Chanur’s Homecoming by CJ Cherryh

“Pyanfar-”

A hard grip settled onto her right shoulder. Claws bit. She stared into lambent, hani eyes. “I let Jik go,” she mumbled, knowing she was rambling, but suddenly it seemed to matter, it seemed something that Tauran had to know, part of the puzzle, the jagged pieces that resulted when someone dropped the universe and it shattered, scattered, made new patterns that a ship had to navigate. “It’s important.” But that was not enough to say. “The mahendo’sat are the key. Neither predator nor prey. They’re important. Always prying into things. Like Tully. The humans are like them. Both predator and prey. Be careful. The mahendo’sat didn’t know that. Humans are trouble. They’ll confound us like the mahendo’sat. Like the methane-breathers. The kif know that. Even the han had instinct on their side in that one. We were right.”

“Captain,” Haral said. Haral’s face this time, displacing the other. “Captain, here’s here. Watch the time, cap’n.”

She blinked. Jolted back to physical motion again instead of all-movement, particle-dance and star motions. Blinked again. “Yeah,” she said. Blinked a third time and things hurt again. Her legs felt unsteady. “I’m going.”

(“Is she all right?” someone asked, not a Chanur voice. Young voice. Fiar.)

Pyanfar turned around, flattened her ears, fixed the young tech with a stare. “She’s fine, youngster.” She drew a larger breath, continued the sweep of her eyes on back to Sirany. “I’ve preset us to drop close in. May have been a mistake. We do the best we can.”
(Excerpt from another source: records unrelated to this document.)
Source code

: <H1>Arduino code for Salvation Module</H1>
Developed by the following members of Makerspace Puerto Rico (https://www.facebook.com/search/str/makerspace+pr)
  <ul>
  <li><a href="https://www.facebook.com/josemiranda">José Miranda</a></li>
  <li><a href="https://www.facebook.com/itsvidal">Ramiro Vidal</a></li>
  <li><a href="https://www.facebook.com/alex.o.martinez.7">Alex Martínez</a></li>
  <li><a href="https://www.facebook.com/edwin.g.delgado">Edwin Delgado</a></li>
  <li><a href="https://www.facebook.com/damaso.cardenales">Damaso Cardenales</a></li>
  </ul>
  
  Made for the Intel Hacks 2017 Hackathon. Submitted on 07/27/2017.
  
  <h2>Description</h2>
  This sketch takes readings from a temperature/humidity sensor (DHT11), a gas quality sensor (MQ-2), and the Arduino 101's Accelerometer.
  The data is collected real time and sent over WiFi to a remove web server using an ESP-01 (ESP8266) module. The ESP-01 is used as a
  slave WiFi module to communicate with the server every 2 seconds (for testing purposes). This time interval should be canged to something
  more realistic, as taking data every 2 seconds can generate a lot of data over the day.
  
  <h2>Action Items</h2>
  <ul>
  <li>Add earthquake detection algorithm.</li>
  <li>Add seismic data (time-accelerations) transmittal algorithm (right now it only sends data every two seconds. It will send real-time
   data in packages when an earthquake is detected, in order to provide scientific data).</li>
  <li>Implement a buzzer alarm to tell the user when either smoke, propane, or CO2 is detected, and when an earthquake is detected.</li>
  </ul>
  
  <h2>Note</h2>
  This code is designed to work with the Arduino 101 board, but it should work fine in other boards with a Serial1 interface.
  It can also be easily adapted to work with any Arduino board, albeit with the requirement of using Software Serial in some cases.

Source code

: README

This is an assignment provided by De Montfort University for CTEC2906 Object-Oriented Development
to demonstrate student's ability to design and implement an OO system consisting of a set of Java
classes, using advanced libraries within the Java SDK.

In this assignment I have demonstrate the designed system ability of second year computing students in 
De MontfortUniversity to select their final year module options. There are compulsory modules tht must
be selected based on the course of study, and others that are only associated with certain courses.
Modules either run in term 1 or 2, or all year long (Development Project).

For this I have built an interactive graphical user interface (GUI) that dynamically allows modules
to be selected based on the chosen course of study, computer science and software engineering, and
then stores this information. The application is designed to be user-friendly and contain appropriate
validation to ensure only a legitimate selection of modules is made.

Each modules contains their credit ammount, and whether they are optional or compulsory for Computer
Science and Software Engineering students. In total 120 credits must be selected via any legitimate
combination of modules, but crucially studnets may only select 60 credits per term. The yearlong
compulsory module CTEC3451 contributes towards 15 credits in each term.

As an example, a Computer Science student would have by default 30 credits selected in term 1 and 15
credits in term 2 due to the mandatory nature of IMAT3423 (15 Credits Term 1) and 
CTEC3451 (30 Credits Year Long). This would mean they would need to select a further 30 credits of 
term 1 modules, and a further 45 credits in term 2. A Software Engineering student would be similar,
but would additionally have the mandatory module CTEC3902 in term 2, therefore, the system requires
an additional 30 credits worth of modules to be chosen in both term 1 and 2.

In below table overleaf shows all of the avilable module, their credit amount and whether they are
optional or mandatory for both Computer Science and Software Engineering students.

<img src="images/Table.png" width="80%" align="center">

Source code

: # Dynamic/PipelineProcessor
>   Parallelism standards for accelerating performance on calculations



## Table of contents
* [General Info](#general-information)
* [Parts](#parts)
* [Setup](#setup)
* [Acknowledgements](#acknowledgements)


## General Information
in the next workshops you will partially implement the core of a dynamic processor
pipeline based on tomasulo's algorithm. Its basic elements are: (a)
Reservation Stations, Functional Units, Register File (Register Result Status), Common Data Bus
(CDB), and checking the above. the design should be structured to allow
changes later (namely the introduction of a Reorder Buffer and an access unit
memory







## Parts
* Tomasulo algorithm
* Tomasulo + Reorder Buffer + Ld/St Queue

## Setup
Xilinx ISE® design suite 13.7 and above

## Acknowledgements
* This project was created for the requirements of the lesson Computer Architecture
Doubt. Plain and clear on Sirany’s face. This is what we’ve got to rely on, is it? Woman’s been through too much. Too long, too far. We’re bound to sit duty on this leg and we have to hand off the ship at Anuurn to a lunatic. With all that may be at stake.

“Sirany, if you think I’m not tracking right, you’re mistaken.”

“Didn’t say that.” Not a bristle at the familiarity of first names. Not a twitch of irritation. It was pity. The ship crossed planetary diameters at a breath or two, and a fool wanted long arguments on the bridge, distracting the crew from their business.

“Get to work,” Pyanfar said. “Eyes on those boards!” Ordering the wrong crew. “Somebody get their eyes on those boards. I don’t care which.” So much for inattention, Sirany Tauran. Which of us is wit-wandering? “I’m telling you,” she said, trying to dredge gnosis up from the free-association where it was wandering. Dark territory. Nowhere. Numbers and lines spread wide through the Compact. “Jik is the best we’ve got. Rely on him and his First. And I want com through to allship this time. The kif too. We can’t afford to come out the other side wondering where we are.”

No, Pyanfar Chanur, we certainly can’t afford that. Still the doubt. Below the surface now, like a fish gone into deep waters. Surface smooth, a relief to have the proprieties back again. But the doubt was still cruising along down there, all sleek and dark and quiet.

To flare up at the wrong moment, and turn and bite you, yes, Pyanfar Chanur.

“We’re still on auto?” Sirany asked. “Still?”

“Good computer,” Pyanfar said. “Good crew. I told you those nav figures are right. I’m not a liar, ker Sirany.”

“No,” Sirany said, quiet against her heat, “I really don’t think you are.”

“What I was talking about. Think on it, you said. Think on it.” See, I remember. Do you, Tauran? Your mind that clear? Or do you still think I’m crazy? “I’m asking again. Here and now. Before we get make drop at Anuurn.”

“Join you?”

“That’s what I’m asking. You’re supposed to give the rest of the captains out there some kind of report before then, aren’t you? Sure you are. But you haven’t, yet. Jik would have reported it to us. Unless you coded it real clever.” She leaned hard on the chair back, eased the weight on her legs. “What are you going to tell them?”

Long hesitation. “That you’re no pirate. That we’re convinced of that.”

She stood there a moment. Blinked, trying to run it through .her brain. “But not that we’re right.”